Makes sense, people have always paid for the New York Times at the newstand or to open their door in the morning and find it waiting there, so why not on-line.
I clicked a survey yesterday on this very topic and the results showed that some 70% thought it should be free. Because journalist should work for free? Absolutely not, but because we have come to believe that everything on the internet should be free. How we got to that idea collectively is the subject of other posts, but it is true, free is the current currency of on-line life.
So is the Times doing something smart?
Well smarter than the Wall Street Journal, in that incidental visitors, arriving no more than once in a while through searches and links, would be unaffected by the new system. This is good as that Wired.com has proven it is the long-tail that is of greatest importance of all. Over 70% of the searches performed leading to their site are for articles more than 2 years old.

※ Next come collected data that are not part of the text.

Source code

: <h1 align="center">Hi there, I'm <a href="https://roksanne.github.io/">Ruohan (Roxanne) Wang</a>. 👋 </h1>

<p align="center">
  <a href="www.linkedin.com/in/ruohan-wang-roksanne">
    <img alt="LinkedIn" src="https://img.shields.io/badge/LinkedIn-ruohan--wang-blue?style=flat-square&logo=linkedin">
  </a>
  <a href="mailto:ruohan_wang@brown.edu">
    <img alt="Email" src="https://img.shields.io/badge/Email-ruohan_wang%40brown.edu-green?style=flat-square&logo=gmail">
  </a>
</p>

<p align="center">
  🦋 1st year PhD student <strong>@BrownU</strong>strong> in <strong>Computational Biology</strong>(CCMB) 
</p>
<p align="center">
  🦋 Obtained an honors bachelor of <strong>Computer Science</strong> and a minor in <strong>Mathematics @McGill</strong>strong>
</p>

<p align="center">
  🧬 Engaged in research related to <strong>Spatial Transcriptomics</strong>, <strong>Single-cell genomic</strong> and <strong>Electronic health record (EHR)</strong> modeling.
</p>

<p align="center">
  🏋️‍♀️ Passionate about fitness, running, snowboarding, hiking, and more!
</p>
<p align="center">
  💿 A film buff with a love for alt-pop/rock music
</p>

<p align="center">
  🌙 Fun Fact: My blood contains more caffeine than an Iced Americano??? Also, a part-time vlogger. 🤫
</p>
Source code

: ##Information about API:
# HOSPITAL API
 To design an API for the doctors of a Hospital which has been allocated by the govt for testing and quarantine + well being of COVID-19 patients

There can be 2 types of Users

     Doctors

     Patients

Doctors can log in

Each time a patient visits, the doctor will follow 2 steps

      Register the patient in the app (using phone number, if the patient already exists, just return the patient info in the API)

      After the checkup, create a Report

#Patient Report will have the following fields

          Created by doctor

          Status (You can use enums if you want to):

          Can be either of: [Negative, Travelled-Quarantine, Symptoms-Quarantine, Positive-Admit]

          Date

Blocking information is like cutting off people’s water, it just seems wrong, but if we can’t afford to pay for serious journalism, we would suffer much greater problems in the future. As an example look at the age of
miss-information that Fox “News” has created.
What is very smart in all of this is that the New York Times is thinking ahead. The deluge of e-Readers that are about swamp the market will most likely funnel down into a paid prescription sort of package, as that internet providers will not be able to squeeze a third monthly charge for access. Your home connection, your phone and your tablet. It just won’t fly. But wrap that up together in a package with different content packages and I’ll buy it.
The most important thing is that as technology steps into this new decade you will see an advance in e-readers that will make the hype for the Apple tablet seem without basis. Flexible screens, that you can fold and shove into your bag will be the tipping point for a complete exodus to digital news, as it will no longer make sense, neither environmentally nor economically, to produce a majority of printed news. Having begun to step into the waters of paid subscription again, the New York Times will, even if running a skeleton crew, still be alive for this new time of jubilee that will once again reposit newspapers as pillars of wealth as well as culture.
Whatever the Apple Tablet may turn out to be, based on the speculation of what it is purported to be, they are missing the boat. I don’t need an expensive one-sided laptop. But an affordable flexible reader that has my choice of content, that I can follow hyperlinks for further exploration or word/fact look ups, email articles to my friends, see videos attached to the news, fold up and shove in my bag; that will be a game changer, and worthy of subscription fees. I’m glad to see NY Times getting ready for that kind of game.
I’m also glad that subscribers to the physical paper will get free access to the site, that is fair and makes sense, I love reading the Times in my hands, but for passing articles and information on to friends and clients, the on-line site is essential. And will hold me over till the future arrives.